I can remember this question repeatedly in my class. Repeated explanations can lead to some confidence for the students. What is the reason…
Potential and potential energy (Electrostatic or any other form of mechanical energy) are fundamentally different things! However, they can merge under certain circumstances. Because you’ve asked me about “electrostatic” I’ll adhere to it.
Electrostatic Potential Energy (Denoted by the letters W and U)Let me take a friend who shares the same name, namely potential difference.Potential variation (is every time between 2 points namely the a and the b) between the two points is equal to the amount of work per unit charge that is required to move the particle from b.
i.e.

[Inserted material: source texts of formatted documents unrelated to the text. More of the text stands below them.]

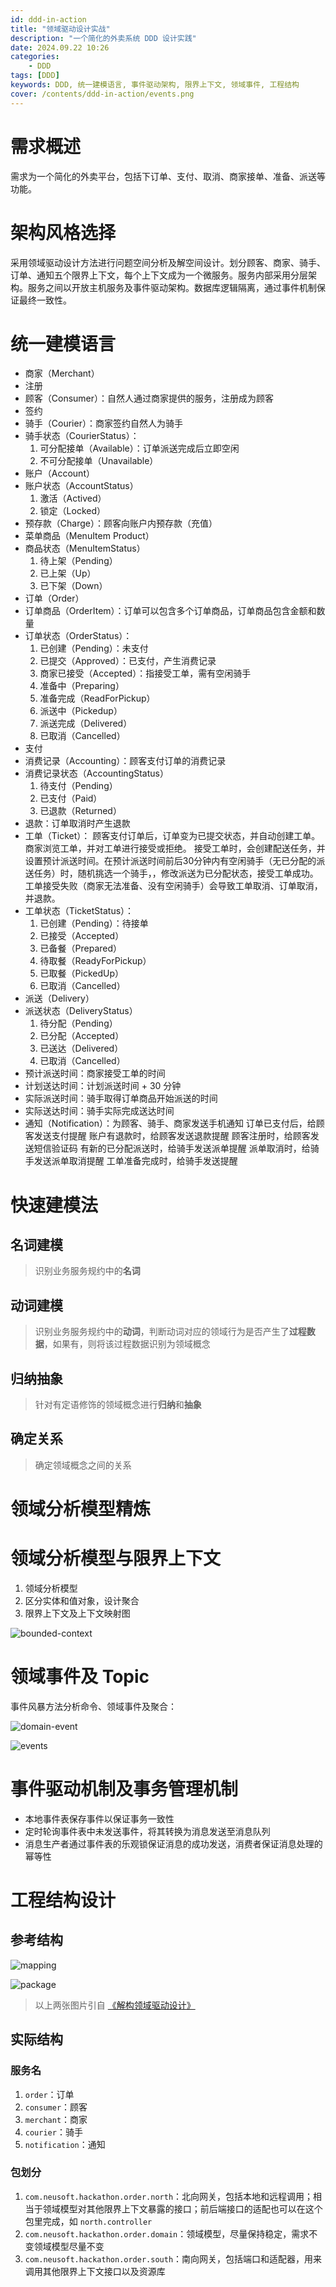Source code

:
 ```yaml
---
id: ddd-in-action
title: "领域驱动设计实战"
description: "一个简化的外卖系统 DDD 设计实践"
date: 2024.09.22 10:26
categories:
    - DDD
tags: [DDD]
keywords: DDD, 统一建模语言, 事件驱动架构, 限界上下文, 领域事件, 工程结构
cover: /contents/ddd-in-action/events.png
---
```


# 需求概述

需求为一个简化的外卖平台，包括下订单、支付、取消、商家接单、准备、派送等功能。

# 架构风格选择

采用领域驱动设计方法进行问题空间分析及解空间设计。划分顾客、商家、骑手、订单、通知五个限界上下文，每个上下文成为一个微服务。服务内部采用分层架构。服务之间以开放主机服务及事件驱动架构。数据库逻辑隔离，通过事件机制保证最终一致性。

# 统一建模语言

- 商家（Merchant）
- 注册
- 顾客（Consumer）：自然人通过商家提供的服务，注册成为顾客
- 签约
- 骑手（Courier）：商家签约自然人为骑手
- 骑手状态（CourierStatus）：
    1. 可分配接单（Available）：订单派送完成后立即空闲
    1. 不可分配接单（Unavailable）
- 账户（Account）
- 账户状态（AccountStatus）
    1. 激活（Actived）
    1. 锁定（Locked）
- 预存款（Charge）：顾客向账户内预存款（充值）
- 菜单商品（MenuItem Product）
- 商品状态（MenuItemStatus）
    1. 待上架（Pending）
    1. 已上架（Up）
    1. 已下架（Down）
- 订单（Order）
- 订单商品（OrderItem）：订单可以包含多个订单商品，订单商品包含金额和数量
- 订单状态（OrderStatus）：
    1. 已创建（Pending）：未支付
    1. 已提交（Approved）：已支付，产生消费记录
    1. 商家已接受（Accepted）：指接受工单，需有空闲骑手
    1. 准备中（Preparing）
    1. 准备完成（ReadForPickup）
    1. 派送中（Pickedup）
    1. 派送完成（Delivered）
    1. 已取消（Cancelled）
- 支付
- 消费记录（Accounting）：顾客支付订单的消费记录
- 消费记录状态（AccountingStatus）
    1. 待支付（Pending）
    1. 已支付（Paid）
    1. 已退款（Returned）
- 退款：订单取消时产生退款
- 工单（Ticket）：
顾客支付订单后，订单变为已提交状态，并自动创建工单。
商家浏览工单，并对工单进行接受或拒绝。
接受工单时，会创建配送任务，并设置预计派送时间。在预计派送时间前后30分钟内有空闲骑手（无已分配的派送任务）时，随机挑选一个骑手，，修改派送为已分配状态，接受工单成功。
工单接受失败（商家无法准备、没有空闲骑手）会导致工单取消、订单取消，并退款。
- 工单状态（TicketStatus）：
    1. 已创建（Pending）：待接单
    1. 已接受（Accepted）
    1. 已备餐（Prepared）
    1. 待取餐（ReadyForPickup）
    1. 已取餐（PickedUp）
    1. 已取消（Cancelled）
- 派送（Delivery）
- 派送状态（DeliveryStatus）
    1. 待分配（Pending）
    1. 已分配（Accepted）
    1. 已送达（Delivered）
    1. 已取消（Cancelled）
- 预计派送时间：商家接受工单的时间
- 计划送达时间：计划派送时间 + 30 分钟
- 实际派送时间：骑手取得订单商品开始派送的时间
- 实际送达时间：骑手实际完成送达时间
- 通知（Notification）：为顾客、骑手、商家发送手机通知
订单已支付后，给顾客发送支付提醒
账户有退款时，给顾客发送退款提醒
顾客注册时，给顾客发送短信验证码
有新的已分配派送时，给骑手发送派单提醒
派单取消时，给骑手发送派单取消提醒
工单准备完成时，给骑手发送提醒

# 快速建模法

## 名词建模

> 识别业务服务规约中的**名词**

## 动词建模

> 识别业务服务规约中的**动词**，判断动词对应的领域行为是否产生了**过程数据**，如果有，则将该过程数据识别为领域概念

## 归纳抽象

> 针对有定语修饰的领域概念进行**归纳**和**抽象**

## 确定关系

> 确定领域概念之间的关系

# 领域分析模型精炼

# 领域分析模型与限界上下文

1. 领域分析模型
2. 区分实体和值对象，设计聚合
3. 限界上下文及上下文映射图

![bounded-context](/contents/ddd-in-action/bounded-context.png)

# 领域事件及 Topic

事件风暴方法分析命令、领域事件及聚合：

![domain-event](/contents/ddd-in-action/domain-event.png)

![events](/contents/ddd-in-action/events.png)

# 事件驱动机制及事务管理机制

- 本地事件表保存事件以保证事务一致性
- 定时轮询事件表中未发送事件，将其转换为消息发送至消息队列
- 消息生产者通过事件表的乐观锁保证消息的成功发送，消费者保证消息处理的幂等性

# 工程结构设计

## 参考结构

![mapping](/contents/ddd-in-action/mapping.png)

![package](/contents/ddd-in-action/package.png)

> 以上两张图片引自 [《解构领域驱动设计》](https://alphahinex.github.io/2024/08/25/ddd-explained/)

## 实际结构

### 服务名

1. `order`：订单
2. `consumer`：顾客
3. `merchant`：商家
4. `courier`：骑手
5. `notification`：通知

### 包划分

1. `com.neusoft.hackathon.order.north`：北向网关，包括本地和远程调用；相当于领域模型对其他限界上下文暴露的接口；前后端接口的适配也可以在这个包里完成，如 `north.controller`
2. `com.neusoft.hackathon.order.domain`：领域模型，尽量保持稳定，需求不变领域模型尽量不变
3. `com.neusoft.hackathon.order.south`：南向网关，包括端口和适配器，用来调用其他限界上下文接口以及资源库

V(b) – V(a) = W/Q
If you decide to bring the charge Q into out of “far from” and put it in point r, the task you’ll need to complete is the following:
W = Q[V(r) V(r) – V(infinity)[W = Q[V(r) – V(infinity)]
Also, If you have a point of reference at infinity,
W=Q*V(r)
In the previous scenario it is the potential energy (work required to build this system) per unit.
If we attempt to stay clear of the derivation process and representation of analytical data for the moment the amount of work that is required to build a system of point charges also represents what you’ll receive back from the system in the event that you decide to tear it down or take apart the system. This is essentially the energy stored within the configuration that we can refer to it potential energy. This is applicable to electrostatics and mechanics however, as we’re focusing on electrostatics, we will looking at assembling or dismantling the charge systems.
Electrostatic Potential (Denoted in the form V)
The first thing to note is that it is a scalar value similar to W(or U). In order to understand V, it is necessary to understand what can be V. It is the Electric Field (E), an unidirectional vector. You must be aware that it isn’t anything like a normal vector. Therefore, if we writing as follows:
it will not be an electrostatic field; no set of charges, regardless of their sizes and position, could ever produce such a field along x-direction. So there exists a vector problem that needs another way of solving and in the event we go further and define a scalar that can be solved to find the vector. Paradoxical? Yeah! What can you do!
Theorems exist which states that If you’ve got the case of a vector field that’s curl is zero, then you have define the vector in terms of a scalar’s gradient. We are aware that the curvature of Electric Field is zero, which means that it is the case that E’s line integral in every closed loop will be zero. With the line integral independent of the path We can define the following function:
where O is some standard reference point. V now which depends only on the position vector r, is called as electrostatic potential.
In short, energy is about the structure of the system. Potential refers to the position of the charge as well as the associated electric field generated by the charge.
Hope I’ve explained it with the bare minimum of math so that it is comprehensive.